Bu ayetlere bakıldığında bir yanda samimi Musevilerin ve bir yanda da bu Musevilerin arasında bulunup söz dinlemeyen inkarcı bir topluluğun olduğu dikkat çekmektedir. Örneğin 164. ayette söz dinlemeyen bu topluluğu ısrarla uyarmakta ve doğruya çağırmakta olan Museviler vardır. Amaçları ise onları doğru yola iletmek, “bir ihtimal sakınmalarını” sağlamaktır. 165. ayette ise kötülükten sakındıran bu samimi topluluğun kurtuluşa erdiği belirtilmektedir. Aşağılananlar, söz dinlemeyen ve samimi Musevilere zorluk çıkaran inkarcılar olmuştur.
Bu ayetlerin öncesinde Allah, dosdoğru Musevileri şöyle övmüştür:
Musa’nın kavminden hakka ileten ve onunla adalet yapan bir topluluk vardır. (Araf Suresi, 159)
Musa’nın kavminden, yani Musevilerden hakka ileten ve adalet yapan bir topluluğu bu güzel davranışı nedeniyle Allah övmektedir. Allah’ın bu ayeti indirmesinde çok büyük hikmetler vardır.
Samimi Musevilere bir Müslümanın bakış açısının nasıl olması gerektiğini bu ve diğer ayetler mükemmel şekilde anlatmaktadır.
Bakara Suresi 65. Ayetin İncelenmesi
Sizden misak almış ve Tur’u üstünüze yükseltmiştik (ve demiştik ki:) “Size verdiğimize sımsıkı yapışın ve onda olanı (hükümleri sürekli) hatırlayın, ki sakınasınız.” (Bakara Suresi, 63)
Siz ise, bundan sonra da yüz çevirdiniz.
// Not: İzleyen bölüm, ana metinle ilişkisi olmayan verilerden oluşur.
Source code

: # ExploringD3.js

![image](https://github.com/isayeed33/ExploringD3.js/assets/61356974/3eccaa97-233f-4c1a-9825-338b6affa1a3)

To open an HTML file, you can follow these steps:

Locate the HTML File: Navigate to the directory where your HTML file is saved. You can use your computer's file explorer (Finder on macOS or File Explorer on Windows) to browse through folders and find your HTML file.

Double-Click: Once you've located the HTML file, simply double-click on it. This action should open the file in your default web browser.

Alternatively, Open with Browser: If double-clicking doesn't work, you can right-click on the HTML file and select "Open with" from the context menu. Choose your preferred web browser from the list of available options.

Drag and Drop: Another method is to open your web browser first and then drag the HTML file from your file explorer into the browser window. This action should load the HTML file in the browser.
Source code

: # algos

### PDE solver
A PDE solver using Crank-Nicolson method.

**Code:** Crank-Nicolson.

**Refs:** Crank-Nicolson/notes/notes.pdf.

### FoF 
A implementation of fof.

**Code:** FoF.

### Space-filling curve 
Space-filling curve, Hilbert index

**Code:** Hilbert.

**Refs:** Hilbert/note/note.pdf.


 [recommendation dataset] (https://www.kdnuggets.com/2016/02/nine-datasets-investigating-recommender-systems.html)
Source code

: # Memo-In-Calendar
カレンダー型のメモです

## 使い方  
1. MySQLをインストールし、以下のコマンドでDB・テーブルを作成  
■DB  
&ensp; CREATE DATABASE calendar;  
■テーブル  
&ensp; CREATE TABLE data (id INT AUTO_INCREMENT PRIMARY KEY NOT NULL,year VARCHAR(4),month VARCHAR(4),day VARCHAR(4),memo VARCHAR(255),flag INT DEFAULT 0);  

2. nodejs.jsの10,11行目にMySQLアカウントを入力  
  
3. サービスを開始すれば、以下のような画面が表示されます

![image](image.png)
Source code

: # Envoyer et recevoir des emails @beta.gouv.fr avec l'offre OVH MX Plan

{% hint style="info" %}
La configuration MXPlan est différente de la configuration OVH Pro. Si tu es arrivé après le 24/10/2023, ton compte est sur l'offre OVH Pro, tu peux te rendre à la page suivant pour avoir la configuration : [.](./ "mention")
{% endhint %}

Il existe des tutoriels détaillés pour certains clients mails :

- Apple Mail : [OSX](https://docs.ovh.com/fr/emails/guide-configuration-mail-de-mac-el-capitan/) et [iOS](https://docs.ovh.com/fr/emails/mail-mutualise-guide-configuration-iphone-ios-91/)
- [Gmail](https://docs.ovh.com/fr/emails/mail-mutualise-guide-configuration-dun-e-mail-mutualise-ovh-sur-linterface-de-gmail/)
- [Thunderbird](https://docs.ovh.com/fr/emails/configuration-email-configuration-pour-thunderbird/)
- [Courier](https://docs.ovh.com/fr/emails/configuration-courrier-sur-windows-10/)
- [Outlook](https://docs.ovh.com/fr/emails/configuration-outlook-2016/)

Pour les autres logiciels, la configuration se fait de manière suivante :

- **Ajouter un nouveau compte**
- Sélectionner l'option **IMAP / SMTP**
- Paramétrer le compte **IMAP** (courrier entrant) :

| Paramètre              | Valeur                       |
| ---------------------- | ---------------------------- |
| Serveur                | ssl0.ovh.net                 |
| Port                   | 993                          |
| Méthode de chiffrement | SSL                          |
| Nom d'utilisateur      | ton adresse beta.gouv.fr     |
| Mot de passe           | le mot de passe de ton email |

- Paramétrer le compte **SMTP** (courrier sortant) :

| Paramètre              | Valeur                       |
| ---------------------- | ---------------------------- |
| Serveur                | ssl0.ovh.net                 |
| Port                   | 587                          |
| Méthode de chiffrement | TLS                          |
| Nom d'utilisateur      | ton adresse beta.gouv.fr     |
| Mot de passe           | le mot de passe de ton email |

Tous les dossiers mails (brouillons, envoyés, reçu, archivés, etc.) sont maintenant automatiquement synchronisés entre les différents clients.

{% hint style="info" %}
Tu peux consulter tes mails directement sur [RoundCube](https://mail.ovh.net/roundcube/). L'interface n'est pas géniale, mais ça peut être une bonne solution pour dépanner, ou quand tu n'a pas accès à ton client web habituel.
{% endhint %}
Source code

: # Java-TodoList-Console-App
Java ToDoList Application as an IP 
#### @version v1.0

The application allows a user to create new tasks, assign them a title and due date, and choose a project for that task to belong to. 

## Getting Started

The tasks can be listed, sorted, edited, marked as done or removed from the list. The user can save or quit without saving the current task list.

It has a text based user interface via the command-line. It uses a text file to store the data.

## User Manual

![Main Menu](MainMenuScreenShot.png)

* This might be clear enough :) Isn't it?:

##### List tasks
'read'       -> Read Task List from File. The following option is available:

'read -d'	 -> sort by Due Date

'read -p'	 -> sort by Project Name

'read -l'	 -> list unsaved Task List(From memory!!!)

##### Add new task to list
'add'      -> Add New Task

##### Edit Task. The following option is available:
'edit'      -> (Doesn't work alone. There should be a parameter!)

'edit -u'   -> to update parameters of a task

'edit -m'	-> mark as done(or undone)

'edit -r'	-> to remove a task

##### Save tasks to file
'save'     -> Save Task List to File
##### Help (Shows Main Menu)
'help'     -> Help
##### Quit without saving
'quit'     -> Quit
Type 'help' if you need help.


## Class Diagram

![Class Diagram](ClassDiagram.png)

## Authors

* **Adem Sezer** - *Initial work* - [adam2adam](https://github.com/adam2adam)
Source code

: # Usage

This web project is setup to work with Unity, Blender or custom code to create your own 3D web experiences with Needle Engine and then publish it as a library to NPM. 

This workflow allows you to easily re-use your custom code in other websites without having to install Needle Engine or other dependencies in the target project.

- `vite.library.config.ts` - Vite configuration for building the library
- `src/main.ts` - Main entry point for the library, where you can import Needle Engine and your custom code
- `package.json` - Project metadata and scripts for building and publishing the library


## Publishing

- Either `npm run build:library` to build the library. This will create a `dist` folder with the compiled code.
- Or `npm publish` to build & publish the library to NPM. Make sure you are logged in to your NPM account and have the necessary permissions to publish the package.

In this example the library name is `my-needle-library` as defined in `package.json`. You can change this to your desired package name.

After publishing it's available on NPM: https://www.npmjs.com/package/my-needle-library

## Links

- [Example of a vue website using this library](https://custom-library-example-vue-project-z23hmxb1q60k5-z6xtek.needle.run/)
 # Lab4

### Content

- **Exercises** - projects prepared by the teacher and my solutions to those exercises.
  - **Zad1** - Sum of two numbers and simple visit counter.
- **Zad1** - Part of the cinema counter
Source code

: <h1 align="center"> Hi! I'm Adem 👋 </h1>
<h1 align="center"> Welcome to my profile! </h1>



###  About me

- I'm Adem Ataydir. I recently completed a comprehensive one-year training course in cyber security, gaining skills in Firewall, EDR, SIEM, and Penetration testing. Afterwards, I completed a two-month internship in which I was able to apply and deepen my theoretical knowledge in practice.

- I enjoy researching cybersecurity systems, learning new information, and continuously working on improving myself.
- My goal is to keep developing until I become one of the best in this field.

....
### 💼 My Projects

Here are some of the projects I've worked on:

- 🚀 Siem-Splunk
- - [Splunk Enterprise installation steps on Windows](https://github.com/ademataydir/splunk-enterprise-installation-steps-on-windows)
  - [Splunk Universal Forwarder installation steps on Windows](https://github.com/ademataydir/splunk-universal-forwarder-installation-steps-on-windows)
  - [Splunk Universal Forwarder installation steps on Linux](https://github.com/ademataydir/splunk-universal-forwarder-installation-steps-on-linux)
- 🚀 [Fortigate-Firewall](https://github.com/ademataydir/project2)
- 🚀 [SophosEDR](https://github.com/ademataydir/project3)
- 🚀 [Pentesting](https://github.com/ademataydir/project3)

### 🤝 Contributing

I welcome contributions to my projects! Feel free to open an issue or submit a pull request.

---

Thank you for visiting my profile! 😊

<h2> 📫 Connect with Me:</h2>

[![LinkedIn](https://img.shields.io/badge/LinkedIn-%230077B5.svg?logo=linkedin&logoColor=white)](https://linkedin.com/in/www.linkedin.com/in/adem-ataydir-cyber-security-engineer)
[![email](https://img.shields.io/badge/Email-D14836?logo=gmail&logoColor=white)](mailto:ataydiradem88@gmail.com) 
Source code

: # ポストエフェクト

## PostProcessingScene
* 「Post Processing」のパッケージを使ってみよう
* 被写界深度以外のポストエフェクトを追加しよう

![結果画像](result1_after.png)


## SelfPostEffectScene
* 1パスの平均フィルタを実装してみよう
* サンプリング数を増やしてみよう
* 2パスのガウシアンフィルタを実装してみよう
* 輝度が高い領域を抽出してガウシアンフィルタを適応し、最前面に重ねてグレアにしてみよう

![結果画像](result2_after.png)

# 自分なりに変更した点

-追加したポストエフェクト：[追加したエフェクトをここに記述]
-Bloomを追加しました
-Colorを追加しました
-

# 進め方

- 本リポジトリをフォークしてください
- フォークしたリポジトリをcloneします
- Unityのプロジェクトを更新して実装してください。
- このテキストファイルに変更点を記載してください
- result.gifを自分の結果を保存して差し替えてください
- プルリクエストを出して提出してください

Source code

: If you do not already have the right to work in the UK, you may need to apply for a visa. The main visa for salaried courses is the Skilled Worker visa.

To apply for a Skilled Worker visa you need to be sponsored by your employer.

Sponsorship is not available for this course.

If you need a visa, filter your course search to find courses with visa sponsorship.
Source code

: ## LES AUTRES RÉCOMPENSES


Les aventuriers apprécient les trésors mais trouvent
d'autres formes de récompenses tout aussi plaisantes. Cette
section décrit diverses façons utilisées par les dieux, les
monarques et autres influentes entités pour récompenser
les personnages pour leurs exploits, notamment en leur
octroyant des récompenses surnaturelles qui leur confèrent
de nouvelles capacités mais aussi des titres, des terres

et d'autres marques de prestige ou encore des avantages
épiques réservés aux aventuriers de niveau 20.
Eğer Allah’ın üzerinizdeki fazlı (lütuf ve ihsanı) ve rahmeti olmasaydı, siz gerçekten hüsrana uğrayanlardan olurdunuz. (Bakara Suresi, 64)
Andolsun, sizden cumartesi (günü) yasağı çiğneyenleri elbette biliyorsunuz. İşte Biz, onlara: “Aşağılık maymunlar olun” dedik. (Bakara Suresi, 65)
Bilindiği gibi Cumartesi yasağı (Şabat) Musevilere özel bir yasaktır. Dolayısıyla buradan ayetteki topluluğun Musevilerin içinden gelen insanlar olduğunu anlıyoruz. Bu ayetten önceki Kuran ayetlerinde, çölde bulundukları süre boyunca Hz. Musa (as)’a zorluk çıkaranlardan bahsedilir ve buradaki tarif Tevrat’taki tarifin bir benzeridir. Hz. Musa (as)’a oldukça zorluk çıkarmış olan bu topluluğun yaptıkları anlatıldıktan sonra söz konusu inkarcı topluluktan “Tevrat hükümlerini sürekli hatırlayıp ona uygun davranacaklarına” dair bir söz alındığı belirtilmekte, fakat buna rağmen bu topluluk yüz çevirmektedir. Cumartesi yasağına uymayan, yani Tevrat’a karşı gelen bu topluluk Allah tarafından aşağılanmaktadır.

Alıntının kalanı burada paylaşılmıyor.